We have chosen the Planarian example because it provides a multibranched lineage tree of tissue differentiation and also because for the first time it demonstrated the impact of single cell transcriptomics for establishing such lineage trees in a multicell organism [29]. Meanwhile a series of whole-organism and organ systems datasets have been generated, e.g., for Nematodes, Sea Anemones, Hydra, and Annelids, as well as the human hematopoietic system, lung, kidney, heart, gut endoderm, mesoderm, nervous system, and neural crest mostly including embryonic and adult tissue stadiums (see [16] and references cited therein). These transcriptomes contain information about multiple aspects of cell identity as provided by activated transcriptional programs (for example, cell cycle phases, metabolic states, cell-specific and tissue-specific molecular signatures). Hence, gene-state space-based “functional” views using SOM trajectories are expected to complement developmental paths in cell-state space in all these applications.

Novel developments further extend single cell technologies toward capturing other molecular features such as chromatin accessibility [46], DNA-methylomes, proteomes [47], and metabolomes [48], as well as multimodal measurements of them from the same single cells (e.g., mRNA and DNA [49]) and also in situ approaches complementing cell-intrinsic states with information on cell’s local environment [50]. Hence, from an integrative perspective these diverse features reinforce an extended view of cell states as multidimensional vectors with diverse pheno- and genotypic features as components, which will enable holistic and comprehensive analysis of developmental trajectories in feature state space. Conceptually such a multidimensional continuous “landscape” was inspired by Waddington’s epigenetic landscape [45]. Our gene-state space landscape can be interpreted as a gene-centric version of the Waddington-landscapes, which illustrates the development of cellular programs instead of cell types. Especially our difference construct between source and sink states generates SOM maps, which resemble the “down-hill along valleys” shape of the metaphoric epigenetic landscape in cell-state space.
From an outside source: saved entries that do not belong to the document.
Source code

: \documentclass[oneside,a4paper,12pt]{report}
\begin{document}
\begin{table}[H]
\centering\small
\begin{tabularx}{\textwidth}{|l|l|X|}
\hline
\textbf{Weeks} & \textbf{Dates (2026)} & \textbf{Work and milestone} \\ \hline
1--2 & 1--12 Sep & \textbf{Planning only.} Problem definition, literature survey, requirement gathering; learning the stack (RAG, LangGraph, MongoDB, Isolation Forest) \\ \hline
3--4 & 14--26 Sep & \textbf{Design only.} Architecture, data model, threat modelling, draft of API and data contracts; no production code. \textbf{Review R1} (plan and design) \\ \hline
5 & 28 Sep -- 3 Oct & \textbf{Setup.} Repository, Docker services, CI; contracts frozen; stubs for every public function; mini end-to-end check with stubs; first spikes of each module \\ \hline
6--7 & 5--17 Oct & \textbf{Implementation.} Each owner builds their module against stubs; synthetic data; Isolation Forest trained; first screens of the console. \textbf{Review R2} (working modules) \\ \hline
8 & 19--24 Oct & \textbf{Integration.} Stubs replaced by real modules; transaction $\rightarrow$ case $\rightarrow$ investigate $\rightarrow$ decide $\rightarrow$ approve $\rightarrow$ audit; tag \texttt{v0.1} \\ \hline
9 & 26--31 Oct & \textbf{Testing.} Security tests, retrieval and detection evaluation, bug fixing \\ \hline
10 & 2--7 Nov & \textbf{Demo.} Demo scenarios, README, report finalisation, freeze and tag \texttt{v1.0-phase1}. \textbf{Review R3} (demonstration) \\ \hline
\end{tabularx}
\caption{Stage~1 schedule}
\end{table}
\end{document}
We expect tumor progression as an important potential application of developmental trajectories where in addition to cell types (e.g., malignant cells, T cells, cancer associated fibroblasts) further diversity is expected to reflect distinct tumor stages and/or clonal lineages [51,52,53]. States in gene expression space are more dynamic (e.g., phases of cell cycle or adaptation of cells to different environment) than cell types. Tumor biology is typically driven by such subpopulations of cells. Their transcriptomic states activate along developmental lineages related to drug resistance, metastasis, immune evasion, and immunotherapy [54]. The role of genes along the respective state-space trajectories can be split into environmental stimuli accomplishing either core or transient functions according to [55]. RNA velocity vector fields possibly can be interpreted in terms of such transient effects modulating the local shape of the trajectories.

5. Conclusions

We here developed a method to “transpose” the concept of developmental trajectories in phase space of the cells into their phenotype space spanned by phenotype variables such as the expression of ten thousands of genes. After our proof-of-principle study using RNAseq data describing tissue development in the flatworm as example we see applications in different fields of biology and medicine, to other than transcriptomics data and also further needs for refinements of the method, e.g., to better disentangle the topology of the feature landscape and to link both, cell- and gene-state space trajectories.